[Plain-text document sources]
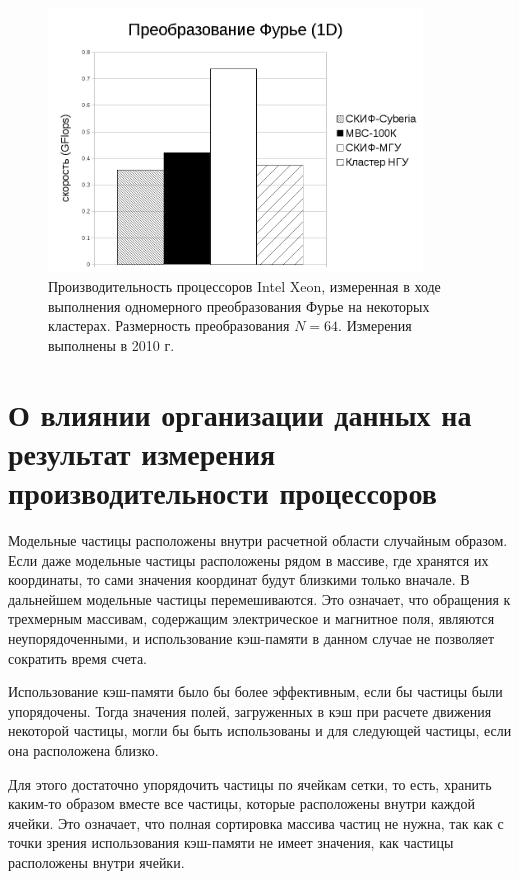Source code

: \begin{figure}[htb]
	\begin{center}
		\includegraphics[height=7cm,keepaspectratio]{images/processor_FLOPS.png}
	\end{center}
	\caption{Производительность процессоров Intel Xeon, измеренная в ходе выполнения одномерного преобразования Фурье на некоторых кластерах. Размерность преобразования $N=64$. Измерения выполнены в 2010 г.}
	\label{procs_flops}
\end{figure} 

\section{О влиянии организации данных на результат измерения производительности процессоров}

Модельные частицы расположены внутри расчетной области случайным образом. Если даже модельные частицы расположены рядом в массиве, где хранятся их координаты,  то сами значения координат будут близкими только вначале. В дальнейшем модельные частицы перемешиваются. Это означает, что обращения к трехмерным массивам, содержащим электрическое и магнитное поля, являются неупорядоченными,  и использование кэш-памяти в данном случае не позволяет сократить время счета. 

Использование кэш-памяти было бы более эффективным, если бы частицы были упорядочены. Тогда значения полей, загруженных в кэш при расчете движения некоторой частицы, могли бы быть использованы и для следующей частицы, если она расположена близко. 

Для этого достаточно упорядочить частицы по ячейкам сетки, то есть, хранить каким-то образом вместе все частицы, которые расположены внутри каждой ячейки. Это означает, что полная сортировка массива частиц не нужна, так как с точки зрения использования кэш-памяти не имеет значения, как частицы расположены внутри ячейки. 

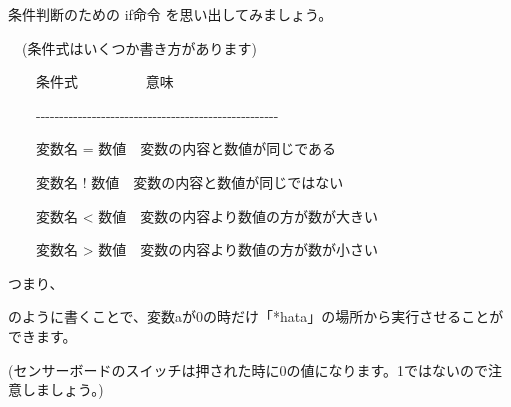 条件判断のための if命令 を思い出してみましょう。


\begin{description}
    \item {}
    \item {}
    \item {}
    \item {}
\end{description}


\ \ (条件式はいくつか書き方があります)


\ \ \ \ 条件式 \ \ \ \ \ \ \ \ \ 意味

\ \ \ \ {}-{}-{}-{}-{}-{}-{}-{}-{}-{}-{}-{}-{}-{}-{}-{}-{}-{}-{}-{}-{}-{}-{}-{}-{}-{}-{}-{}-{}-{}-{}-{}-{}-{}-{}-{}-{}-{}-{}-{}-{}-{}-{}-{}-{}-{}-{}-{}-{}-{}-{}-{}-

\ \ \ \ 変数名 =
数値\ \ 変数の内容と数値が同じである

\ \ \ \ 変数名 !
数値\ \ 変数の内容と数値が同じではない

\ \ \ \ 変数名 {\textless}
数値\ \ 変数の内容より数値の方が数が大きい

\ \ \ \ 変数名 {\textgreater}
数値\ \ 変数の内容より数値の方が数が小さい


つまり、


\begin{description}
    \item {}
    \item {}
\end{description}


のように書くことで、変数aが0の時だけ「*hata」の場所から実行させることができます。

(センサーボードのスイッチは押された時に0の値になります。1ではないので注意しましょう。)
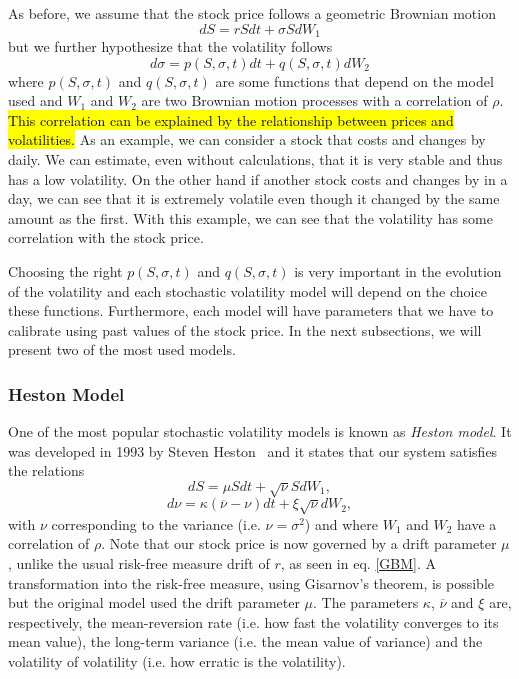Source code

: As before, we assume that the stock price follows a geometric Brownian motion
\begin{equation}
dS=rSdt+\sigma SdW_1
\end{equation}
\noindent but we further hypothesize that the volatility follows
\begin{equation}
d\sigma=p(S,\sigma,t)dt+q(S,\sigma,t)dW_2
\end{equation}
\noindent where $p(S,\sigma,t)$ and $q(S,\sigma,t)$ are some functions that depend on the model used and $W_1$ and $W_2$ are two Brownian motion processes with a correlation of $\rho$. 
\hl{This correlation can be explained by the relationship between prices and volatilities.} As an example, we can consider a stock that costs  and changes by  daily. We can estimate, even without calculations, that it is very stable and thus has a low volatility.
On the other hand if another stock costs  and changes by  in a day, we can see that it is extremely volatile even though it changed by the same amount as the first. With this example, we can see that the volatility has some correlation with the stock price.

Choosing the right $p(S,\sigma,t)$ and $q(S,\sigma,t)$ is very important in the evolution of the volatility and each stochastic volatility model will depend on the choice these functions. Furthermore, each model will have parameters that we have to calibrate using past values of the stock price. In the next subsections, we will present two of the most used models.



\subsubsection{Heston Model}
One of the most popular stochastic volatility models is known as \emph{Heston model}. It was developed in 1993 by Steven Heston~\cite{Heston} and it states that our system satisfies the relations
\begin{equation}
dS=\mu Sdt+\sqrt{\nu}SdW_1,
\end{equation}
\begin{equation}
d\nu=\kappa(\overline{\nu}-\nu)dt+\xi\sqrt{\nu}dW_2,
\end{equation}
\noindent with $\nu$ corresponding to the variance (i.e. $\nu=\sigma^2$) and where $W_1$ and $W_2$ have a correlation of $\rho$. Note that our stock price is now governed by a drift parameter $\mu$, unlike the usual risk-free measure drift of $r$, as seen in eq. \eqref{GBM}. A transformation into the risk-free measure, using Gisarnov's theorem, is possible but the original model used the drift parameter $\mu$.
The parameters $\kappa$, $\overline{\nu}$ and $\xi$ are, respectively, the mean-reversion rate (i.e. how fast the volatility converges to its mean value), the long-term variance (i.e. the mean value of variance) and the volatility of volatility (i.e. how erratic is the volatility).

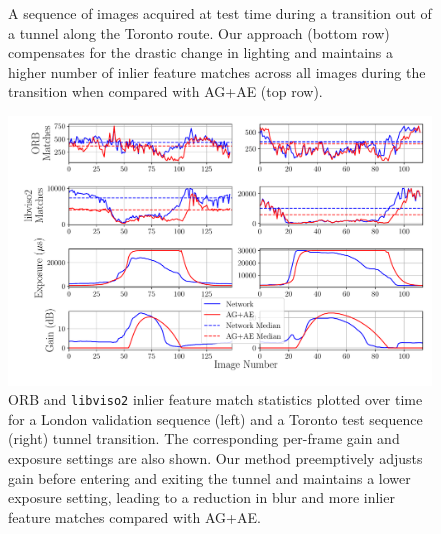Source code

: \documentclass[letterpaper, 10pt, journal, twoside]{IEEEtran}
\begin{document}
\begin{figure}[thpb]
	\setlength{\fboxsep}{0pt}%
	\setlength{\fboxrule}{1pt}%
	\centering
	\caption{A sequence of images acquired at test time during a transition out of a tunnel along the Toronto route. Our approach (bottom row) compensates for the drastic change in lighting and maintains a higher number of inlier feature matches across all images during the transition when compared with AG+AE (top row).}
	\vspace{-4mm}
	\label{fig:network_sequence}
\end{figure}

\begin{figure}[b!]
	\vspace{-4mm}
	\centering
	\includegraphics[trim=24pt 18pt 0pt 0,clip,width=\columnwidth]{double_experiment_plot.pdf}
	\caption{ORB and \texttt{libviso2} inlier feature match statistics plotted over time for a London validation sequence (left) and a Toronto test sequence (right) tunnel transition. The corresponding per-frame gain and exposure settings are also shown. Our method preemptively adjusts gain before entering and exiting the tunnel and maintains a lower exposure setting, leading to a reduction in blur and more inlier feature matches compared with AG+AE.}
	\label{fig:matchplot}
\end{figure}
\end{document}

* **Requirement**
Please set the data above down exactly, with the pictures removed.

* **Result for this task**
Source code

: \begin{figure}[htb]
	\begin{center}
		\includegraphics[height=7cm,keepaspectratio]{images/processor_FLOPS.png}
	\end{center}
	\caption{Производительность процессоров Intel Xeon, измеренная в ходе выполнения одномерного преобразования Фурье на некоторых кластерах. Размерность преобразования $N=64$. Измерения выполнены в 2010 г.}
	\label{procs_flops}
\end{figure} 

\section{О влиянии организации данных на результат измерения производительности процессоров}

Модельные частицы расположены внутри расчетной области случайным образом. Если даже модельные частицы расположены рядом в массиве, где хранятся их координаты,  то сами значения координат будут близкими только вначале. В дальнейшем модельные частицы перемешиваются. Это означает, что обращения к трехмерным массивам, содержащим электрическое и магнитное поля, являются неупорядоченными,  и использование кэш-памяти в данном случае не позволяет сократить время счета. 

Использование кэш-памяти было бы более эффективным, если бы частицы были упорядочены. Тогда значения полей, загруженных в кэш при расчете движения некоторой частицы, могли бы быть использованы и для следующей частицы, если она расположена близко. 

Для этого достаточно упорядочить частицы по ячейкам сетки, то есть, хранить каким-то образом вместе все частицы, которые расположены внутри каждой ячейки. Это означает, что полная сортировка массива частиц не нужна, так как с точки зрения использования кэш-памяти не имеет значения, как частицы расположены внутри ячейки. 

 条件判断のための if命令 を思い出してみましょう。


\begin{description}
    \item {}
    \item {}
    \item {}
    \item {}
\end{description}


\ \ (条件式はいくつか書き方があります)


\ \ \ \ 条件式 \ \ \ \ \ \ \ \ \ 意味

\ \ \ \ {}-{}-{}-{}-{}-{}-{}-{}-{}-{}-{}-{}-{}-{}-{}-{}-{}-{}-{}-{}-{}-{}-{}-{}-{}-{}-{}-{}-{}-{}-{}-{}-{}-{}-{}-{}-{}-{}-{}-{}-{}-{}-{}-{}-{}-{}-{}-{}-{}-{}-{}-{}-

\ \ \ \ 変数名 =
数値\ \ 変数の内容と数値が同じである

\ \ \ \ 変数名 !
数値\ \ 変数の内容と数値が同じではない

\ \ \ \ 変数名 {\textless}
数値\ \ 変数の内容より数値の方が数が大きい

\ \ \ \ 変数名 {\textgreater}
数値\ \ 変数の内容より数値の方が数が小さい


つまり、


\begin{description}
    \item {}
    \item {}
\end{description}


のように書くことで、変数aが0の時だけ「*hata」の場所から実行させることができます。

(センサーボードのスイッチは押された時に0の値になります。1ではないので注意しましょう。)
Source code

: As before, we assume that the stock price follows a geometric Brownian motion
\begin{equation}
dS=rSdt+\sigma SdW_1
\end{equation}
\noindent but we further hypothesize that the volatility follows
\begin{equation}
d\sigma=p(S,\sigma,t)dt+q(S,\sigma,t)dW_2
\end{equation}
\noindent where $p(S,\sigma,t)$ and $q(S,\sigma,t)$ are some functions that depend on the model used and $W_1$ and $W_2$ are two Brownian motion processes with a correlation of $\rho$. 
\hl{This correlation can be explained by the relationship between prices and volatilities.} As an example, we can consider a stock that costs  and changes by  daily. We can estimate, even without calculations, that it is very stable and thus has a low volatility.
On the other hand if another stock costs  and changes by  in a day, we can see that it is extremely volatile even though it changed by the same amount as the first. With this example, we can see that the volatility has some correlation with the stock price.

Choosing the right $p(S,\sigma,t)$ and $q(S,\sigma,t)$ is very important in the evolution of the volatility and each stochastic volatility model will depend on the choice these functions. Furthermore, each model will have parameters that we have to calibrate using past values of the stock price. In the next subsections, we will present two of the most used models.



\subsubsection{Heston Model}
One of the most popular stochastic volatility models is known as \emph{Heston model}. It was developed in 1993 by Steven Heston~\cite{Heston} and it states that our system satisfies the relations
\begin{equation}
dS=\mu Sdt+\sqrt{\nu}SdW_1,
\end{equation}
\begin{equation}
d\nu=\kappa(\overline{\nu}-\nu)dt+\xi\sqrt{\nu}dW_2,
\end{equation}
\noindent with $\nu$ corresponding to the variance (i.e. $\nu=\sigma^2$) and where $W_1$ and $W_2$ have a correlation of $\rho$. Note that our stock price is now governed by a drift parameter $\mu$, unlike the usual risk-free measure drift of $r$, as seen in eq. \eqref{GBM}. A transformation into the risk-free measure, using Gisarnov's theorem, is possible but the original model used the drift parameter $\mu$.
The parameters $\kappa$, $\overline{\nu}$ and $\xi$ are, respectively, the mean-reversion rate (i.e. how fast the volatility converges to its mean value), the long-term variance (i.e. the mean value of variance) and the volatility of volatility (i.e. how erratic is the volatility).

Source code

: \documentclass[letterpaper, 10pt, journal, twoside]{IEEEtran}
\begin{document}
\begin{figure}[thpb]
	\setlength{\fboxsep}{0pt}%
	\setlength{\fboxrule}{1pt}%
	\centering
	\caption{A sequence of images acquired at test time during a transition out of a tunnel along the Toronto route. Our approach (bottom row) compensates for the drastic change in lighting and maintains a higher number of inlier feature matches across all images during the transition when compared with AG+AE (top row).}
	\vspace{-4mm}
	\label{fig:network_sequence}
\end{figure}

\begin{figure}[b!]
	\vspace{-4mm}
	\centering
	\includegraphics[trim=24pt 18pt 0pt 0,clip,width=\columnwidth]{double_experiment_plot.pdf}
	\caption{ORB and \texttt{libviso2} inlier feature match statistics plotted over time for a London validation sequence (left) and a Toronto test sequence (right) tunnel transition. The corresponding per-frame gain and exposure settings are also shown. Our method preemptively adjusts gain before entering and exiting the tunnel and maintains a lower exposure setting, leading to a reduction in blur and more inlier feature matches compared with AG+AE.}
	\label{fig:matchplot}
\end{figure}
\end{document}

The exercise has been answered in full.